Squeaky clean, Malavoy enters this dissolute Versailles, certain
that a good cause will be enough to earn him the aid of the King.
It doesn't take him long to figure out that things don't work
that way in these parts. Bellegarde, a sympathetic doctor (Jean
Rochefort) and a beautiful, debauched countess (Fanny Ardant)
alert him to the icy facts: No one gets anywhere without stepping
on someone first. "Be witty and malicious," Bellegarde
tells him, "and you will succeed."
Malavoy, as it turns out, is a natural at delivering pointed
jabs. In the interest of the lives of his peasants, he puts his
skills to the test, sparring with the self-obsessed, fatuous Abbot
de Vilecourt (Bernard Giraudeau), and other members of the court
less prepared to defend themselves. For every wound he inflicts,
he comes a little bit closer to the private audience with the
King, and loses another little chunk of his soul. Malavoy finds
himself seduced by court life, drawn to both the verbal sparring
(there are plenty of easy targets around) and to the sexy, calculating
Madame de Blayac, who turns her attentions to Malavoy after her
protégé, the Abbot, offends the court with the claim
that he could as easily disprove the existence of God as prove
it.
Contrasting with the decadence of the court is the independent
and free-thinking Mathilde (Judith Godreche), favorite daughter
of Bellegarde and Malavoy's love interest. A true daughter of
the Enlightenment, Mathilde spends her days conducting experiments
and investigating the effect of water pressure on bunnies. She's
not interested in battles of wit or in appearing at the court.
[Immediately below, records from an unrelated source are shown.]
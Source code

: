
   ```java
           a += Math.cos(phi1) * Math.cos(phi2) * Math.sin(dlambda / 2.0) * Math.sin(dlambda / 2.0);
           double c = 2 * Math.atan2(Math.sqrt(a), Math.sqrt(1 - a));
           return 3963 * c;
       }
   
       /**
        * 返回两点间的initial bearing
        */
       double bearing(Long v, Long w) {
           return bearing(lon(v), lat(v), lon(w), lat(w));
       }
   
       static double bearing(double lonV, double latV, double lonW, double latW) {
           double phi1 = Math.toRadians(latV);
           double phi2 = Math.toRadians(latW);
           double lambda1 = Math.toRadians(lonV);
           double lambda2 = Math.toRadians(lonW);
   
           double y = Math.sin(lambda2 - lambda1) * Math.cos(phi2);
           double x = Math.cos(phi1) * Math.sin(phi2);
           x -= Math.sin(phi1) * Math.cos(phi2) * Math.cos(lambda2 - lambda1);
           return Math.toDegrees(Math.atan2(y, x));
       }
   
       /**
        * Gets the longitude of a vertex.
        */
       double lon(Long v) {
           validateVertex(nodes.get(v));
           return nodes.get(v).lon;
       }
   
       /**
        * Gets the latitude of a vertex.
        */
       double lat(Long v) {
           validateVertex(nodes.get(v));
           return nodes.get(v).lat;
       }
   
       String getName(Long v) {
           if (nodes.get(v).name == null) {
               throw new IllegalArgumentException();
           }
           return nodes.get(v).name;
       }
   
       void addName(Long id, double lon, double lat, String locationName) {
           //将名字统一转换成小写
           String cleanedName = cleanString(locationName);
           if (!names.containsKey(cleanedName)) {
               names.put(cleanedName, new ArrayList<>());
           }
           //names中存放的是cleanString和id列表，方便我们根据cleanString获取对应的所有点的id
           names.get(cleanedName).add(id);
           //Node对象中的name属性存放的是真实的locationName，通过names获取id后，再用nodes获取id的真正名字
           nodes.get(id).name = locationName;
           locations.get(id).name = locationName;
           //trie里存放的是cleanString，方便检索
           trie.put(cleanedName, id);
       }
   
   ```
Mathilde is perhaps too schematic a character to really gain our
sympathy, but her flatness points out just how delightful the
dissipated, debauched nobles are. The scheming members of the
court are soulless and bad, of course, but they're certainly fun
to watch, especially since we know their powdered heads only have
a few years on them before they're sliced off in the guillotine.
And, unlike a lot of recent period movies, Ridicule certainly
has resonance in our time. A bunch of self-obsessed rulers concerned
with personal gratification instead of performing good works?
A society in which appearances take precedence over skill or virtue?
It sounds like government, Hollywood and advertising all rolled
into one.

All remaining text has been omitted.